Buy products with “100% whole grain” in the title. Make sure you are reading nutrition labels. Do not depend on the front of the package or color of the food!
So, what about portion sizes? It’s important to include carbohydrates in your diet, BUT we have to consider how much as well. Carbohydrates are good for you, but an overabundance of carbs can result in weight gain.
- Try to limit the amount of carbohydrates you eat per meal.
- Pay attention to the serving size on the nutrition label to find the macronutrient values of your carbohydrates.
- If you need to” “eyeball” a serving size, we at Horizon recommend the “palm rule.” Serving size equals the approximate size of the palm of your hand.
- Be mindful of carbohydrate-rich snacks such as chips, cookies, crackers, pretzels, etc.
Bottom line: Carbohydrates are a major source of fuel and nutrients for our bodies. They should be consumed as part of a healthy diet, even when the goal is to lose weight.
A trained and licensed Massage Therapist through the Connecticut Center for Massage Therapy Westport –named one of the Top 10 Massage Therapy Schools in Connecticut and having received the excellence in Education award 2016– Vince infuses his vast knowledge of anatomy and physiology when working with his personal training clients. He has been a practitioner for 3 years specializing with clients/patients who suffer with postural distortions, like Thoracic Kyphosis and Lumbar Lordosis.
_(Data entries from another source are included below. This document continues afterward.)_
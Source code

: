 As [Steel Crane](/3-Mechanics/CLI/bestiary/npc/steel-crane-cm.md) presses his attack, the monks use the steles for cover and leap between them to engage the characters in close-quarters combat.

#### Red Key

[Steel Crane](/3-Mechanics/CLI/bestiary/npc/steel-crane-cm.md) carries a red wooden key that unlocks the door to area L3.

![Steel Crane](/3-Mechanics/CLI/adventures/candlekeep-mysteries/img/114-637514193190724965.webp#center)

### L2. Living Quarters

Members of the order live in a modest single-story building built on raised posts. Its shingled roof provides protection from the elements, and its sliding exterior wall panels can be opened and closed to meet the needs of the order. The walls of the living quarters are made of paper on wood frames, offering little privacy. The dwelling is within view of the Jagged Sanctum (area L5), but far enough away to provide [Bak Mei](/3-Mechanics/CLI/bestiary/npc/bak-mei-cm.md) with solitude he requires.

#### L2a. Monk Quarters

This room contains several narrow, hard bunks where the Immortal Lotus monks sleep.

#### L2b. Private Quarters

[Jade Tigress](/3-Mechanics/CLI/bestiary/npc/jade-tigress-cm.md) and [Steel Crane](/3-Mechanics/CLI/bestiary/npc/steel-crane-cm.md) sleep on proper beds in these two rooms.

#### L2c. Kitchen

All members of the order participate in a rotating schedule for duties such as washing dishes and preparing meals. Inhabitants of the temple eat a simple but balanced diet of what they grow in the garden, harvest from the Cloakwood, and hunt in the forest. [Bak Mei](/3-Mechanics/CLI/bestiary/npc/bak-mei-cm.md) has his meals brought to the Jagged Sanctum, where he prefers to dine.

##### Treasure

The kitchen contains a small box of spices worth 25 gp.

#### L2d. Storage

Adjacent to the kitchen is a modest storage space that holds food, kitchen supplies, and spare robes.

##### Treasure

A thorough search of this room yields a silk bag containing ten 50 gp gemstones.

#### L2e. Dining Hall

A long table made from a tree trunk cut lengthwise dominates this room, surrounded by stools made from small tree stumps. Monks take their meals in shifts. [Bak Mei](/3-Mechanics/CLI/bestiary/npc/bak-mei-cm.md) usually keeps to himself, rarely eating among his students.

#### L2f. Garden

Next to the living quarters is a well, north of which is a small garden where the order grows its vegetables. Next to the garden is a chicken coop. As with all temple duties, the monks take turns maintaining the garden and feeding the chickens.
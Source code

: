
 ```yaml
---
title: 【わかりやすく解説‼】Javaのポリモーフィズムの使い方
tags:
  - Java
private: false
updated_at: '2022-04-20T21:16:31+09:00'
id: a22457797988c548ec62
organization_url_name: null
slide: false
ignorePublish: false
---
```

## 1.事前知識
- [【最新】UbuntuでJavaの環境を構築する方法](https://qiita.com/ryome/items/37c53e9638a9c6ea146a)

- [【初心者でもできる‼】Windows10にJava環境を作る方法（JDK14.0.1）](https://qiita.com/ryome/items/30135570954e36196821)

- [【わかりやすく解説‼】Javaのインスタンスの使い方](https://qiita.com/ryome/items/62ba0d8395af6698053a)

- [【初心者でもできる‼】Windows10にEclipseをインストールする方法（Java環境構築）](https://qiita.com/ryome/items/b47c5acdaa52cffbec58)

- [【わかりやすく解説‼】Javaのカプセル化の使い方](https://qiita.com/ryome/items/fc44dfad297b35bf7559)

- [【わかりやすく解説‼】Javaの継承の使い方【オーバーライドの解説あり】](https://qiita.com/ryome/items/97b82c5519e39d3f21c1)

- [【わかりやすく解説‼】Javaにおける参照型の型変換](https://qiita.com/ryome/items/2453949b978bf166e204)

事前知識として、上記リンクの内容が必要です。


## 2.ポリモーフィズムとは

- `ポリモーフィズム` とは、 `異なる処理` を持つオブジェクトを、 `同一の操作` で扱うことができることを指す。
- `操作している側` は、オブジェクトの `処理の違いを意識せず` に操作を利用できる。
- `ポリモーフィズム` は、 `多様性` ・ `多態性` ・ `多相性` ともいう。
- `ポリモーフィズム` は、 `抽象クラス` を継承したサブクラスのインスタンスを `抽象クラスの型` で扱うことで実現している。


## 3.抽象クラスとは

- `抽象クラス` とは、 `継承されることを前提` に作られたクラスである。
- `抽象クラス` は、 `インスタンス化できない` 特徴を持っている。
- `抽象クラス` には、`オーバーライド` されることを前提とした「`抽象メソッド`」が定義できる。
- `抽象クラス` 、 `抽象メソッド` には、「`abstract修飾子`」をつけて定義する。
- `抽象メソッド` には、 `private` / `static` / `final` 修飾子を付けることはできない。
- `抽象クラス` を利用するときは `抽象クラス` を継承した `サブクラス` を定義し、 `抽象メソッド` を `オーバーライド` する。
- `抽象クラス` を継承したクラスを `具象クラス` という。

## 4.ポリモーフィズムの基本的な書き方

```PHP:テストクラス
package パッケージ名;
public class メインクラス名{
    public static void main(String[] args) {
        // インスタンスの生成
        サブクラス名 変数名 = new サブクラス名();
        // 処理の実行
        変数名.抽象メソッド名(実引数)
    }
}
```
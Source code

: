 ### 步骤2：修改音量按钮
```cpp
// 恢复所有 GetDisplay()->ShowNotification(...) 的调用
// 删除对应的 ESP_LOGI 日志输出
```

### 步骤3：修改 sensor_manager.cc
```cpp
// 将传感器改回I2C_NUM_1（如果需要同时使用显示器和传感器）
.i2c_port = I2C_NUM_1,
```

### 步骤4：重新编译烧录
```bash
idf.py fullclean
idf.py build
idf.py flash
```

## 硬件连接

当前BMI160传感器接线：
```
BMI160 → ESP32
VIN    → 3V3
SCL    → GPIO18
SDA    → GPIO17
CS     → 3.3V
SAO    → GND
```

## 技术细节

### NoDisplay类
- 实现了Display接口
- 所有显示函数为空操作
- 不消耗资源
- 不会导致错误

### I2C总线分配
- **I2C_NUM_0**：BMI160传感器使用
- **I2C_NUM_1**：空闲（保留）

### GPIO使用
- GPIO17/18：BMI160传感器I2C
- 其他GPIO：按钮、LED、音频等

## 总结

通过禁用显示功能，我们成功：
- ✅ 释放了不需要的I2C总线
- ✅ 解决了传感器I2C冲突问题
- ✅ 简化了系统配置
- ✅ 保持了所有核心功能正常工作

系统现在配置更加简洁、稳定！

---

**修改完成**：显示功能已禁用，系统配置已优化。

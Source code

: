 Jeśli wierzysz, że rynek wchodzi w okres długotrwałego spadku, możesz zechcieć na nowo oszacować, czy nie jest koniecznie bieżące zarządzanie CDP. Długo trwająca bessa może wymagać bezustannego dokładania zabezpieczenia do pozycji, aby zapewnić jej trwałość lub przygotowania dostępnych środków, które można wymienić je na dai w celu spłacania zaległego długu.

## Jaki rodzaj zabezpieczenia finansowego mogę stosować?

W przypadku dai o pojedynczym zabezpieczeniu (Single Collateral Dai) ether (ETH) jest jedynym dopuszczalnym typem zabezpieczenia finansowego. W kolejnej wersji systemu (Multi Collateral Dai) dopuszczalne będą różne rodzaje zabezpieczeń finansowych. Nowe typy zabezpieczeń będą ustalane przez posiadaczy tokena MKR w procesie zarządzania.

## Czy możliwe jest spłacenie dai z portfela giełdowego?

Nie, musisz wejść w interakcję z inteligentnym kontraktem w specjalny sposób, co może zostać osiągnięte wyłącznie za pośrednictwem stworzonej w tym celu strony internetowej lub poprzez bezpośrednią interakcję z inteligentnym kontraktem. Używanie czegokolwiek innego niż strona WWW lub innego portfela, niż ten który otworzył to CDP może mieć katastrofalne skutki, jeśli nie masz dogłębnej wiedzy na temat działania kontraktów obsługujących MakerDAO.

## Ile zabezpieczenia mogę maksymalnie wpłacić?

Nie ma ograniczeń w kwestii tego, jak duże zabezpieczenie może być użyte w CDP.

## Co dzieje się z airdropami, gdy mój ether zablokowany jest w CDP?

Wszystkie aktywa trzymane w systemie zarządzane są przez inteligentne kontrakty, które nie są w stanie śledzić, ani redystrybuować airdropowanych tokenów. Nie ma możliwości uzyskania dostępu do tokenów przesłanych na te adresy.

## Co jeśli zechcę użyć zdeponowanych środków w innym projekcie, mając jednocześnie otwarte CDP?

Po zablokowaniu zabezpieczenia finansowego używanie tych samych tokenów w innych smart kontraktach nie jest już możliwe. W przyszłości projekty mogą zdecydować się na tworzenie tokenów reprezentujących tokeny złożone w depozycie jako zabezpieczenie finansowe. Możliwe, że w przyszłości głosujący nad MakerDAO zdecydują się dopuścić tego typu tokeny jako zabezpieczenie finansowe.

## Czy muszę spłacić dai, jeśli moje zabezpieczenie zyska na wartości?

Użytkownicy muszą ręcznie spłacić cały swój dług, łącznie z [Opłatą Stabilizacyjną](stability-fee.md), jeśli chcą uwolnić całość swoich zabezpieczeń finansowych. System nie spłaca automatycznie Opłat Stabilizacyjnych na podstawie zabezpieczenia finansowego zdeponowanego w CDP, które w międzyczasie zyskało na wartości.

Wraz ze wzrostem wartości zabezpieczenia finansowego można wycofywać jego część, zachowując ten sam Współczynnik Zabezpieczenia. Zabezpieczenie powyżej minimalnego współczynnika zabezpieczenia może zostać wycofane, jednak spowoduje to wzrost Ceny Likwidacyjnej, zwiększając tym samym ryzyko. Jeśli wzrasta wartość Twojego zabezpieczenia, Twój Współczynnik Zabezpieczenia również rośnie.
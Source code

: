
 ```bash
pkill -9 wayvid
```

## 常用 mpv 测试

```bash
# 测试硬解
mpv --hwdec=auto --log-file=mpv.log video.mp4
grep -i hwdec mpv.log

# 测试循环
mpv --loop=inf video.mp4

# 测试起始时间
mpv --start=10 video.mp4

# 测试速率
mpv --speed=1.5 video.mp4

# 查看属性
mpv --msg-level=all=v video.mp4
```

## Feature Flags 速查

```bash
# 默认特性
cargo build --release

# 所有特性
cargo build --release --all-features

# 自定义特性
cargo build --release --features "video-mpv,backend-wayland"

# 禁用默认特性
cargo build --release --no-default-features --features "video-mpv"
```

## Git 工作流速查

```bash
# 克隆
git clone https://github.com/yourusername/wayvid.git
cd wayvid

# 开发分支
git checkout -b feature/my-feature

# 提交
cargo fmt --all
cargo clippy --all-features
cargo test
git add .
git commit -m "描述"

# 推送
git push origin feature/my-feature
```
He more recently enhanced his knowledge base by earning a certification in Personal Training through The World Instructor Training School (W.I.T.S), a school that focuses heavily on education in anatomy, physiology and program design. Additionally, Vince has earned certifications in Kinesiotaping, Integrated Cupping massage and Gua Sha Therapy. Having worked with a wide variety of clients ranging from body builders and physique competitors, to youth athletes to weight loss clients and post-rehab clients, Vince wants his clients to know, “My number one goal is your success!”